グーテンベルグによる印刷術の発明以来、フランスの歴史において、大量の印刷物が出現したことが3回あります。16世紀の宗教戦争、17世紀のフロンドの乱、そして18世紀のフランス大革命の時期です。

印刷物の利用は、声の届く範囲よりも遠くへ、そしてより多くの人へ自分(たち)の声を届けようとしたものです。現代の社会では、それらの声はインターネットで拡散していきます。紙からソーシャルメディアへ、時代によってメッセージを届ける支持体は変わりましたが、意見や主張を共有しようとする動機においては、17世紀の人も私たちとおなじです。

言い換えるなら、マザリナード文書とは、17世紀のフランスで王国を揺るがす政治的大混乱のさなかに、嵐のように巷に拡散した「発言」の集合体なのです。

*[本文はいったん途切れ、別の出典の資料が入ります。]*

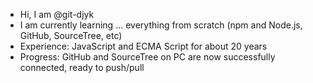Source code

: - Hi, I am @git-djyk
- I am currently learning ... everything from scratch (npm and Node.js, GitHub, SourceTree, etc)
- Experience: JavaScript and ECMA Script for about 20 years
- Progress: GitHub and SourceTree on PC are now successfully connected, ready to push/pull

<!---
git-djyk/git-djyk is a special repository because its `README.md` (this file) appears on your GitHub profile.
You can click the Preview link to take a look at your changes.
--->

「マザリナード」という呼び名は、当時、未成年だった国王ルイ14世の宰相だったマザラン枢機卿の名前に由来します。狭義には、実質的に王国の実権を握っていたこの宰相を批判する反マザラン文書を指し、のちにフロンドの乱のときに世に出た文書を総称してマザリナードmazarinadeと呼びならわすようになります。そこには多様な形式のテクストが含まれています。

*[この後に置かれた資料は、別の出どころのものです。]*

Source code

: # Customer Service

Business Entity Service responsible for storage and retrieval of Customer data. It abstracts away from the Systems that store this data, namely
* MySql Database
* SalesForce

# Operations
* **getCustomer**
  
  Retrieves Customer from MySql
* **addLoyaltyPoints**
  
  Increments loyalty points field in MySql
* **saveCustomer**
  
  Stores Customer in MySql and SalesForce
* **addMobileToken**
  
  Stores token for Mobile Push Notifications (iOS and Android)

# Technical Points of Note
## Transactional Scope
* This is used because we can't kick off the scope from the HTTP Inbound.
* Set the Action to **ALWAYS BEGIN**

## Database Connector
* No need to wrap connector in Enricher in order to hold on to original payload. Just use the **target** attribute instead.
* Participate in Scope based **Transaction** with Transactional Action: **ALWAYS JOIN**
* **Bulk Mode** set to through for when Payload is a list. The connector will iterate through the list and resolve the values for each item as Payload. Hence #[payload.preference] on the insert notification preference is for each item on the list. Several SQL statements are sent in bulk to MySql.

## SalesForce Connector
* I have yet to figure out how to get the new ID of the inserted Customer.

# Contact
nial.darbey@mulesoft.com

フロンドの乱は課税問題をきっかけに、パリ高等法院が宮廷(摂政アンヌ・ドートリシュ、宰相マザラン)と対立したことにより始まりましたので、最初のマザリナードといえるのは高等法院による反マザランの裁決といえるでしょう。しかし、そのほかにも王令、国王の手紙、戦況報告、内乱の状況を伝える広報、増税に対する不満、民衆の飢えと悲惨を訴える声、王妃への誹謗中傷、諷刺詩、シャンソン、料理のレシピから結合双生児の出産にいたるまで、マザリナード文書はありとあらゆる発言の集合なのです。

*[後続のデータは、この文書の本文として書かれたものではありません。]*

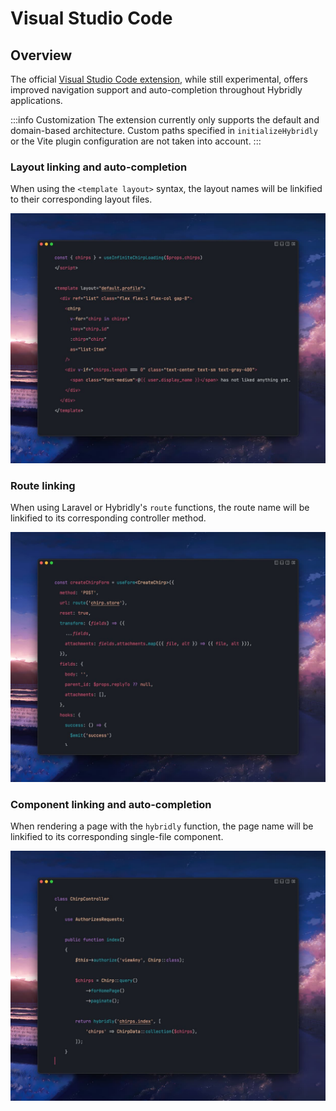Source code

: # Visual Studio Code

## Overview

The official [Visual Studio Code extension](https://marketplace.visualstudio.com/items?itemName=innocenzi.vscode-hybridly), while still experimental, offers improved navigation support and auto-completion throughout Hybridly applications.

:::info Customization
The extension currently only supports the default and domain-based architecture. Custom paths specified in `initializeHybridly` or the Vite plugin configuration are not taken into account.
:::

### Layout linking and auto-completion

When using the `<template layout>` syntax, the layout names will be linkified to their corresponding layout files.

<img
  src="../assets/vscode-layouts.jpg"
  alt="Linkified layout files"
  class="rounded-lg shadow-lg mt-8"
/>

### Route linking

When using Laravel or Hybridly's `route` functions, the route name will be linkified to its corresponding controller method.

<img
  src="../assets/vscode-route.jpg"
  alt="Linkified route names"
  class="rounded-lg shadow-lg mt-8"
/>

### Component linking and auto-completion

When rendering a page with the `hybridly` function, the page name will be linkified to its corresponding single-file component.

<img
  src="../assets/vscode-component.jpg"
  alt="Linkified page components"
  class="rounded-lg shadow-lg mt-8"
/>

その書き手となった人たちも多様で、今日まで名前を知られている『箴言』の著者ラ・ロシュフーコー公爵、『回想録』を残したレ枢機卿、サラザン、シラノ・ドベルジュラック、サン=タマンなどもいますが、多くは匿名で、特定の党派に雇われてプロパガンダを書く場合もありました。

*マザリナード文書に関しては、『フロンドの乱とマザリナード:駒場博物館展覧会の記録』(2023年)をご参照ください。

デジタル化によって見えてくる17世紀フランス社会、そして現代

マザリナード文書がこれまで研究対象にするのはむずかしいと考えられてきたのには、大きくふたつの理由があります。自然発生的な思考や心情の発露ばかりでなく、特定の党派が世論を動かそうと印刷する文書には、当然ながら、その政治的目的ゆえに嘘や誇張も見られ、歴史的証言としてはあてにならない。しかも、あまりにも量が多く、各地に分散し、フランス国内だけでなく、外国にもコレクションがあるために、全体を見渡すことができないなどの問題です。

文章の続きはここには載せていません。